EXERCISE INSTRUCTIONS:
Given the entries that follow, write out exactly the lines starting at the one containing "atoms in momentum-space." and ending at the one containing "We decided for", both ends included, and only those.

▬▬▬

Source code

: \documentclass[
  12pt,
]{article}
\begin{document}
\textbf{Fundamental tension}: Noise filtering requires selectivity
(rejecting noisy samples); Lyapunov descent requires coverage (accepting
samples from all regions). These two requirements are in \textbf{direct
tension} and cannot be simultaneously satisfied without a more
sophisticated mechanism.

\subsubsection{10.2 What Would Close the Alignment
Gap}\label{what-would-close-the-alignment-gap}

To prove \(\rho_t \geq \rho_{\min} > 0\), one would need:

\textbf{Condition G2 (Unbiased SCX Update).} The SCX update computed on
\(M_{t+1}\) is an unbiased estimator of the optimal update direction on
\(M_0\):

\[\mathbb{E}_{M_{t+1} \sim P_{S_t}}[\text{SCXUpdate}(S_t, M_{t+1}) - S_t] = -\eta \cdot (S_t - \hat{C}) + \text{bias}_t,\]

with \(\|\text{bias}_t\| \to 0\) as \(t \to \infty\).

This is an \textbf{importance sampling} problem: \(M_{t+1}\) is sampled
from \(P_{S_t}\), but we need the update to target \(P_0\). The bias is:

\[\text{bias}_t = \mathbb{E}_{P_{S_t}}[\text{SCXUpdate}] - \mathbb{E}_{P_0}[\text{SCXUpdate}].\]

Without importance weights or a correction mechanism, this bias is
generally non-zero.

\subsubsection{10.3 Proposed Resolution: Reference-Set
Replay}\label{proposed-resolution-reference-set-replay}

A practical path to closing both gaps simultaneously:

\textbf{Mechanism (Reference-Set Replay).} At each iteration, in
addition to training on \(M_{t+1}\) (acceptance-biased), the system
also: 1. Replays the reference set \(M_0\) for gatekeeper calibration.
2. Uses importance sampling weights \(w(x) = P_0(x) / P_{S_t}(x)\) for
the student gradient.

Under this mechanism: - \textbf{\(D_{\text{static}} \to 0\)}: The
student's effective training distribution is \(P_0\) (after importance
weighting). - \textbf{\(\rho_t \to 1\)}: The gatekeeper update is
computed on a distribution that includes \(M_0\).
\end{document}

▬▬▬

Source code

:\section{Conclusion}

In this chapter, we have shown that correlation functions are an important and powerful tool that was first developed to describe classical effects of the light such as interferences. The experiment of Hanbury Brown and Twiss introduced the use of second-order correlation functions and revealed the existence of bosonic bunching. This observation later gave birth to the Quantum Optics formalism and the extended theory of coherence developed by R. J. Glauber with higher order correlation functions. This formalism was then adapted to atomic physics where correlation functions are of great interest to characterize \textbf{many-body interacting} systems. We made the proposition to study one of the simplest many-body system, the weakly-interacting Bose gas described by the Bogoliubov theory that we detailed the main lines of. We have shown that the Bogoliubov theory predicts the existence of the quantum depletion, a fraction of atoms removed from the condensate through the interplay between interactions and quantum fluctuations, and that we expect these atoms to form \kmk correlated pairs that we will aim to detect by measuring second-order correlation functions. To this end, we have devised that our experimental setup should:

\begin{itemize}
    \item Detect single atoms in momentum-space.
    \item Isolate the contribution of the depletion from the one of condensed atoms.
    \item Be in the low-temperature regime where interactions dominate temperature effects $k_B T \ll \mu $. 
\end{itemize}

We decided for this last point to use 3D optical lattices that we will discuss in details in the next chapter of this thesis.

▬▬▬

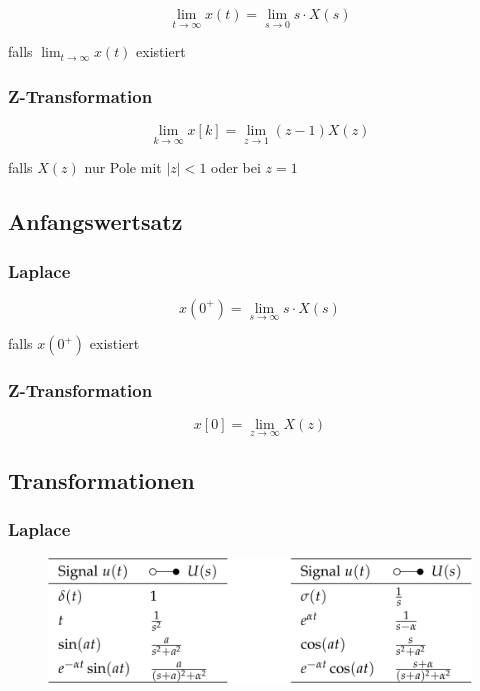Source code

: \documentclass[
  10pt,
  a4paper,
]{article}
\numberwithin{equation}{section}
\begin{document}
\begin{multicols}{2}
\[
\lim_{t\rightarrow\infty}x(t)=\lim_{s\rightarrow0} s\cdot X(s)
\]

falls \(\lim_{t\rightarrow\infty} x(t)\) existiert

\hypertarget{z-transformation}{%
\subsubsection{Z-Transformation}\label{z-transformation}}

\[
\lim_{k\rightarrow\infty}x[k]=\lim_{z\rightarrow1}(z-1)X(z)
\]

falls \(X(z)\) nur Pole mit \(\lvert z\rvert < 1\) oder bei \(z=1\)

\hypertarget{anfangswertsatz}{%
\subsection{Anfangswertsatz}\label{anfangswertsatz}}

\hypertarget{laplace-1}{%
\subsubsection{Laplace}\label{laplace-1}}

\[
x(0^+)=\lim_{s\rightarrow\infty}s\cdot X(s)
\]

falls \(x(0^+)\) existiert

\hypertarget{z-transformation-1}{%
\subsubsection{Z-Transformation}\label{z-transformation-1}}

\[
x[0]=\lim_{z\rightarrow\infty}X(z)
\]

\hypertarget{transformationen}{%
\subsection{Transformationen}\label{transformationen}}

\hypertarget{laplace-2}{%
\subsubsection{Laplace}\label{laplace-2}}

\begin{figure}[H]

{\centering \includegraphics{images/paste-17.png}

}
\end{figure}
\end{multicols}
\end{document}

▬▬▬

ANSWER FOR THE TASK:
    \item Detect single atoms in momentum-space.
    \item Isolate the contribution of the depletion from the one of condensed atoms.
    \item Be in the low-temperature regime where interactions dominate temperature effects $k_B T \ll \mu $. 
\end{itemize}

We decided for this last point to use 3D optical lattices that we will discuss in details in the next chapter of this thesis.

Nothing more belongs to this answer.